**ACTION ITEM**
Every single entry must be reproduced precisely.
________
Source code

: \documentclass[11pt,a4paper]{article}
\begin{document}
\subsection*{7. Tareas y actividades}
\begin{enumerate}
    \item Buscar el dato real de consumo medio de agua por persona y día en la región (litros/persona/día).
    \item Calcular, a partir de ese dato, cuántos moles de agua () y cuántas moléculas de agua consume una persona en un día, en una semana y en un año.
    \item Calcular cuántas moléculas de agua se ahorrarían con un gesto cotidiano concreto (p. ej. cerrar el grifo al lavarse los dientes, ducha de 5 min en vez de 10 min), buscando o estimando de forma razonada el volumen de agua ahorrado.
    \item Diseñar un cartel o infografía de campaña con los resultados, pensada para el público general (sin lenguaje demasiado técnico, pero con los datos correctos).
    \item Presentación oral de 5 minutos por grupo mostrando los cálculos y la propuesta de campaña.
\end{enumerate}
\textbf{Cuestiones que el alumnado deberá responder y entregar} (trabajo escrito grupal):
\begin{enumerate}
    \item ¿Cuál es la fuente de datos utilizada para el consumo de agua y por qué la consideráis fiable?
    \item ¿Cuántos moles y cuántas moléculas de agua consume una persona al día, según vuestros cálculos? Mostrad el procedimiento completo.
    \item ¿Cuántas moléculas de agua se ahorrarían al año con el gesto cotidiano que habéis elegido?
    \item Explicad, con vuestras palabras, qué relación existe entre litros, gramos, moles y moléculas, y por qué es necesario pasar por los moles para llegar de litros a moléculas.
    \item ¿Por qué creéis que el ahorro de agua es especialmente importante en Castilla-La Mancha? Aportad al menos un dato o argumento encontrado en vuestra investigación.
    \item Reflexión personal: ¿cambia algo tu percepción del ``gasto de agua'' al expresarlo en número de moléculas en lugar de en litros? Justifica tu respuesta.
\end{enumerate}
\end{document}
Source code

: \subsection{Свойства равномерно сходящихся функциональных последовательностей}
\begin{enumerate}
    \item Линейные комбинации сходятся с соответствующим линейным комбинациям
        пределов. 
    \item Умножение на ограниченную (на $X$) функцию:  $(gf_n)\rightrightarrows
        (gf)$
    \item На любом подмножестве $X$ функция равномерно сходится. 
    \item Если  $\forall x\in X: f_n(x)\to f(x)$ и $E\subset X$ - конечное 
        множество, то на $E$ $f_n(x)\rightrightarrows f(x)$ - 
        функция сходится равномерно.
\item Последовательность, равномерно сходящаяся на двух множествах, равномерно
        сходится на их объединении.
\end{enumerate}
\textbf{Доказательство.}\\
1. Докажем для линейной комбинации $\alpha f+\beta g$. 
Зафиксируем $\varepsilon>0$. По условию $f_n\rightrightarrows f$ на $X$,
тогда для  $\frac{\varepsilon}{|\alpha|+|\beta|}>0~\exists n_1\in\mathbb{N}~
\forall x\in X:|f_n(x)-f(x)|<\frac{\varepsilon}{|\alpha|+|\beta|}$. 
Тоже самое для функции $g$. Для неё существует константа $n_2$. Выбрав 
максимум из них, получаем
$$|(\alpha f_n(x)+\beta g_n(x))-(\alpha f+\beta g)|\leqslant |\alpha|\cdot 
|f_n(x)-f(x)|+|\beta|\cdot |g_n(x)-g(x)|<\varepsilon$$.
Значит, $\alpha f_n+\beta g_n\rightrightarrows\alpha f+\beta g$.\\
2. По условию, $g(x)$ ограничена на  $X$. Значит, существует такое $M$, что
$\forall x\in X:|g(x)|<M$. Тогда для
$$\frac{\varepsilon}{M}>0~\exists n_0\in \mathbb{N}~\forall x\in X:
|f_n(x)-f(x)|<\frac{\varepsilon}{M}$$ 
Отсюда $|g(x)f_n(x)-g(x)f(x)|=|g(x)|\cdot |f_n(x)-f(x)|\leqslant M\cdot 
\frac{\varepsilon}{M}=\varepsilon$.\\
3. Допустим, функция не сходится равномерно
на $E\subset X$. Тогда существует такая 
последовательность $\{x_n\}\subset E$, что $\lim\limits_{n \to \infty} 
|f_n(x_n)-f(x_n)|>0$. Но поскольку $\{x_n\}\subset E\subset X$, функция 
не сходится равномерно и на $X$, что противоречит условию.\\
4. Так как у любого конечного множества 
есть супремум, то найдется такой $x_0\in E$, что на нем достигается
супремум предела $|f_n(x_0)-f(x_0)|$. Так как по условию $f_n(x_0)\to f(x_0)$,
________
**RESULT FOR THIS EXERCISE**
Source code

: \documentclass[11pt,a4paper]{article}
\begin{document}
\subsection*{7. Tareas y actividades}
\begin{enumerate}
    \item Buscar el dato real de consumo medio de agua por persona y día en la región (litros/persona/día).
    \item Calcular, a partir de ese dato, cuántos moles de agua () y cuántas moléculas de agua consume una persona en un día, en una semana y en un año.
    \item Calcular cuántas moléculas de agua se ahorrarían con un gesto cotidiano concreto (p. ej. cerrar el grifo al lavarse los dientes, ducha de 5 min en vez de 10 min), buscando o estimando de forma razonada el volumen de agua ahorrado.
    \item Diseñar un cartel o infografía de campaña con los resultados, pensada para el público general (sin lenguaje demasiado técnico, pero con los datos correctos).
    \item Presentación oral de 5 minutos por grupo mostrando los cálculos y la propuesta de campaña.
\end{enumerate}
\textbf{Cuestiones que el alumnado deberá responder y entregar} (trabajo escrito grupal):
\begin{enumerate}
    \item ¿Cuál es la fuente de datos utilizada para el consumo de agua y por qué la consideráis fiable?
    \item ¿Cuántos moles y cuántas moléculas de agua consume una persona al día, según vuestros cálculos? Mostrad el procedimiento completo.
    \item ¿Cuántas moléculas de agua se ahorrarían al año con el gesto cotidiano que habéis elegido?
    \item Explicad, con vuestras palabras, qué relación existe entre litros, gramos, moles y moléculas, y por qué es necesario pasar por los moles para llegar de litros a moléculas.
    \item ¿Por qué creéis que el ahorro de agua es especialmente importante en Castilla-La Mancha? Aportad al menos un dato o argumento encontrado en vuestra investigación.
    \item Reflexión personal: ¿cambia algo tu percepción del ``gasto de agua'' al expresarlo en número de moléculas en lugar de en litros? Justifica tu respuesta.
\end{enumerate}
\end{document}
Source code

: \subsection{Свойства равномерно сходящихся функциональных последовательностей}
\begin{enumerate}
    \item Линейные комбинации сходятся с соответствующим линейным комбинациям
        пределов. 
    \item Умножение на ограниченную (на $X$) функцию:  $(gf_n)\rightrightarrows
        (gf)$
    \item На любом подмножестве $X$ функция равномерно сходится. 
    \item Если  $\forall x\in X: f_n(x)\to f(x)$ и $E\subset X$ - конечное 
        множество, то на $E$ $f_n(x)\rightrightarrows f(x)$ - 
        функция сходится равномерно.
\item Последовательность, равномерно сходящаяся на двух множествах, равномерно
        сходится на их объединении.
\end{enumerate}
\textbf{Доказательство.}\\
1. Докажем для линейной комбинации $\alpha f+\beta g$. 
Зафиксируем $\varepsilon>0$. По условию $f_n\rightrightarrows f$ на $X$,
тогда для  $\frac{\varepsilon}{|\alpha|+|\beta|}>0~\exists n_1\in\mathbb{N}~
\forall x\in X:|f_n(x)-f(x)|<\frac{\varepsilon}{|\alpha|+|\beta|}$. 
Тоже самое для функции $g$. Для неё существует константа $n_2$. Выбрав 
максимум из них, получаем
$$|(\alpha f_n(x)+\beta g_n(x))-(\alpha f+\beta g)|\leqslant |\alpha|\cdot 
|f_n(x)-f(x)|+|\beta|\cdot |g_n(x)-g(x)|<\varepsilon$$.
Значит, $\alpha f_n+\beta g_n\rightrightarrows\alpha f+\beta g$.\\
2. По условию, $g(x)$ ограничена на  $X$. Значит, существует такое $M$, что
$\forall x\in X:|g(x)|<M$. Тогда для
$$\frac{\varepsilon}{M}>0~\exists n_0\in \mathbb{N}~\forall x\in X:
|f_n(x)-f(x)|<\frac{\varepsilon}{M}$$ 
Отсюда $|g(x)f_n(x)-g(x)f(x)|=|g(x)|\cdot |f_n(x)-f(x)|\leqslant M\cdot 
\frac{\varepsilon}{M}=\varepsilon$.\\
3. Допустим, функция не сходится равномерно
на $E\subset X$. Тогда существует такая 
последовательность $\{x_n\}\subset E$, что $\lim\limits_{n \to \infty} 
|f_n(x_n)-f(x_n)|>0$. Но поскольку $\{x_n\}\subset E\subset X$, функция 
не сходится равномерно и на $X$, что противоречит условию.\\
4. Так как у любого конечного множества 
есть супремум, то найдется такой $x_0\in E$, что на нем достигается
супремум предела $|f_n(x_0)-f(x_0)|$. Так как по условию $f_n(x_0)\to f(x_0)$,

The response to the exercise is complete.